In open multi-agent environments, the agents may encounter unexpected
teammates. Classical multi-agent learning approaches train agents that can only
coordinate with seen teammates. Recent studies attempted to generate diverse
teammates to enhance the generalizable coordination ability, but were
restricted by pre-defined teammates. In this work, our aim is to train agents
with strong coordination ability by generating teammates that fully cover the
teammate policy space, so that agents can coordinate with any teammates. Since
the teammate policy space is too huge to be enumerated, we find only dissimilar
teammates that are incompatible with controllable agents, which highly reduces
the number of teammates that need to be trained with. However, it is hard to
determine the number of such incompatible teammates beforehand. We therefore
introduce a continual multi-agent learning process, in which the agent learns
to coordinate with different teammates until no more incompatible teammates can
be found.

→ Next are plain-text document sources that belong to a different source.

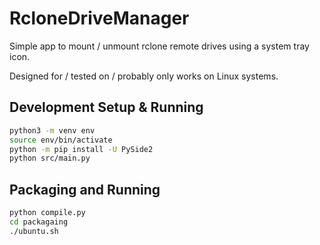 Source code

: # RcloneDriveManager

Simple app to mount / unmount rclone remote drives using a system tray icon.

Designed for / tested on / probably only works on Linux systems.

## Development Setup & Running

```sh
python3 -m venv env
source env/bin/activate
python -m pip install -U PySide2
python src/main.py
```

## Packaging and Running

```sh
python compile.py
cd packagaing
./ubuntu.sh
```
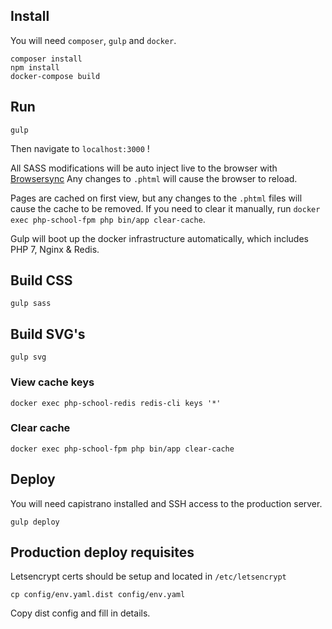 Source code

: ## Install

You will need `composer`, `gulp` and `docker`.

```shell
composer install
npm install
docker-compose build
```

## Run
```shell
gulp
```

Then navigate to `localhost:3000` !

All SASS modifications will be auto inject live to the browser with [Browsersync](https://www.browsersync.io)
Any changes to `.phtml` will cause the browser to reload.

Pages are cached on first view, but any changes to the `.phtml` files will cause the cache to be removed. If you need to clear it manually, run `docker exec php-school-fpm php bin/app clear-cache`.

Gulp will boot up the docker infrastructure automatically, which includes PHP 7, Nginx & Redis.

## Build CSS

```shell
gulp sass
```

## Build SVG's
```shell
gulp svg
```

### View cache keys

```shell
docker exec php-school-redis redis-cli keys '*'
```

### Clear cache

```shell
docker exec php-school-fpm php bin/app clear-cache
```

## Deploy

You will need capistrano installed and SSH access to the production server.

```shell
gulp deploy
```

## Production deploy requisites

Letsencrypt certs should be setup and located in `/etc/letsencrypt`

```shell
cp config/env.yaml.dist config/env.yaml
```

Copy dist config and fill in details. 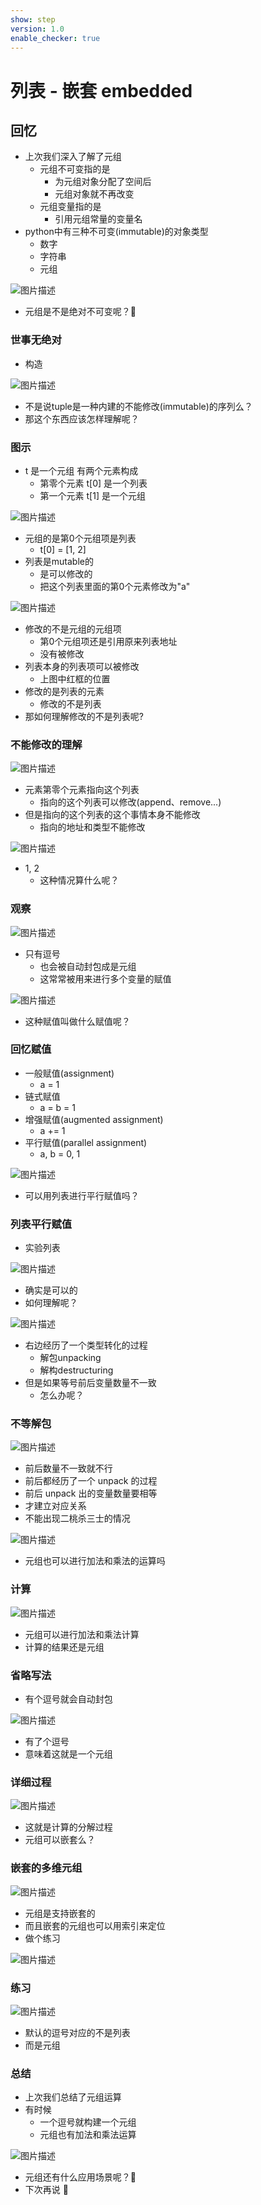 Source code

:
 ```yaml
---
show: step
version: 1.0
enable_checker: true
---
```


# 列表 - 嵌套 embedded

## 回忆

- 上次我们深入了解了元组
	- 元组不可变指的是
		- 为元组对象分配了空间后
		- 元组对象就不再改变
	- 元组变量指的是
		- 引用元组常量的变量名
- python中有三种不可变(immutable)的对象类型
	- 数字
	- 字符串
	- 元组

![图片描述](https://doc.shiyanlou.com/courses/uid1190679-20220730-1659143429385)

- 元组是不是绝对不可变呢？🤔

### 世事无绝对

- 构造

![图片描述](https://doc.shiyanlou.com/courses/uid1190679-20220707-1657157522268)

- 不是说tuple是一种内建的不能修改(immutable)的序列么？
- 那这个东西应该怎样理解呢？

### 图示

- t 是一个元组 有两个元素构成
	- 第零个元素 t[0] 是一个列表
	- 第一个元素 t[1] 是一个元组

![图片描述](https://doc.shiyanlou.com/courses/uid1190679-20220707-1657157636588)

- 元组的是第0个元组项是列表
	- t[0] = [1, 2]
- 列表是mutable的
	- 是可以修改的
	- 把这个列表里面的第0个元素修改为"a"

![图片描述](https://doc.shiyanlou.com/courses/uid1190679-20220707-1657158115246)

- 修改的不是元组的元组项
	- 第0个元组项还是引用原来列表地址
	- 没有被修改
- 列表本身的列表项可以被修改
	- 上图中红框的位置
- 修改的是列表的元素
	- 修改的不是列表
- 那如何理解修改的不是列表呢?

### 不能修改的理解

![图片描述](https://doc.shiyanlou.com/courses/uid1190679-20220707-1657158207579)

- 元素第零个元素指向这个列表
	- 指向的这个列表可以修改(append、remove...)
- 但是指向的这个列表的这个事情本身不能修改
	- 指向的地址和类型不能修改

![图片描述](https://doc.shiyanlou.com/courses/uid1190679-20220707-1657158218033)

- 1, 2 
	- 这种情况算什么呢？

### 观察

![图片描述](https://doc.shiyanlou.com/courses/uid1190679-20221130-1669803557600)

- 只有逗号
	- 也会被自动封包成是元组
	- 这常常被用来进行多个变量的赋值

![图片描述](https://doc.shiyanlou.com/courses/uid1190679-20221130-1669803694134)

- 这种赋值叫做什么赋值呢？

### 回忆赋值

- 一般赋值(assignment)
	- a = 1
- 链式赋值
	- a = b = 1
- 增强赋值(augmented assignment)
	- a += 1
- 平行赋值(parallel assignment)
	- a, b = 0, 1

![图片描述](https://doc.shiyanlou.com/courses/uid1190679-20221226-1672029068401)

- 可以用列表进行平行赋值吗？

### 列表平行赋值

- 实验列表

![图片描述](https://doc.shiyanlou.com/courses/uid1190679-20221226-1672029235595)

- 确实是可以的
- 如何理解呢？

![图片描述](https://doc.shiyanlou.com/courses/uid1190679-20221226-1672029394673)

- 右边经历了一个类型转化的过程
	- 解包unpacking
	- 解构destructuring 
- 但是如果等号前后变量数量不一致
	- 怎么办呢？

### 不等解包

![图片描述](https://doc.shiyanlou.com/courses/uid1190679-20210915-1631711090936)

- 前后数量不一致就不行
- 前后都经历了一个 unpack 的过程
- 前后 unpack 出的变量数量要相等
- 才建立对应关系
- 不能出现二桃杀三士的情况

![图片描述](https://doc.shiyanlou.com/courses/uid1190679-20221130-1669804313710)

- 元组也可以进行加法和乘法的运算吗

### 计算

![图片描述](https://doc.shiyanlou.com/courses/uid1190679-20210830-1630286485814)

- 元组可以进行加法和乘法计算
- 计算的结果还是元组

### 省略写法

- 有个逗号就会自动封包

![图片描述](https://doc.shiyanlou.com/courses/uid1190679-20210914-1631604322865)

- 有了个逗号
- 意味着这就是一个元组

### 详细过程

![图片描述](https://doc.shiyanlou.com/courses/uid1190679-20211126-1637924978273)

- 这就是计算的分解过程
- 元组可以嵌套么？

### 嵌套的多维元组

![图片描述](https://doc.shiyanlou.com/courses/uid1190679-20210830-1630287002627)

- 元组是支持嵌套的
- 而且嵌套的元组也可以用索引来定位
- 做个练习

![图片描述](https://doc.shiyanlou.com/courses/uid1190679-20210830-1630287513309)

### 练习

![图片描述](https://doc.shiyanlou.com/courses/uid1190679-20210830-1630287524903)

- 默认的逗号对应的不是列表
- 而是元组



### 总结

- 上次我们总结了元组运算
- 有时候
	- 一个逗号就构建一个元组
	- 元组也有加法和乘法运算

![图片描述](https://doc.shiyanlou.com/courses/uid1190679-20221201-1669900303001)

- 元组还有什么应用场景呢？🤔
- 下次再说 👋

The above idea is implemented in the proposed Macop (Multi-agent
compatible policy learning) algorithm. We conduct experiments in 8 scenarios
from 4 environments that have distinct coordination patterns. Experiments show
that Macop generates training teammates with much lower compatibility than
previous methods. As a result, in all scenarios Macop achieves the best overall
coordination ability while never significantly worse than the baselines,
showing strong generalization ability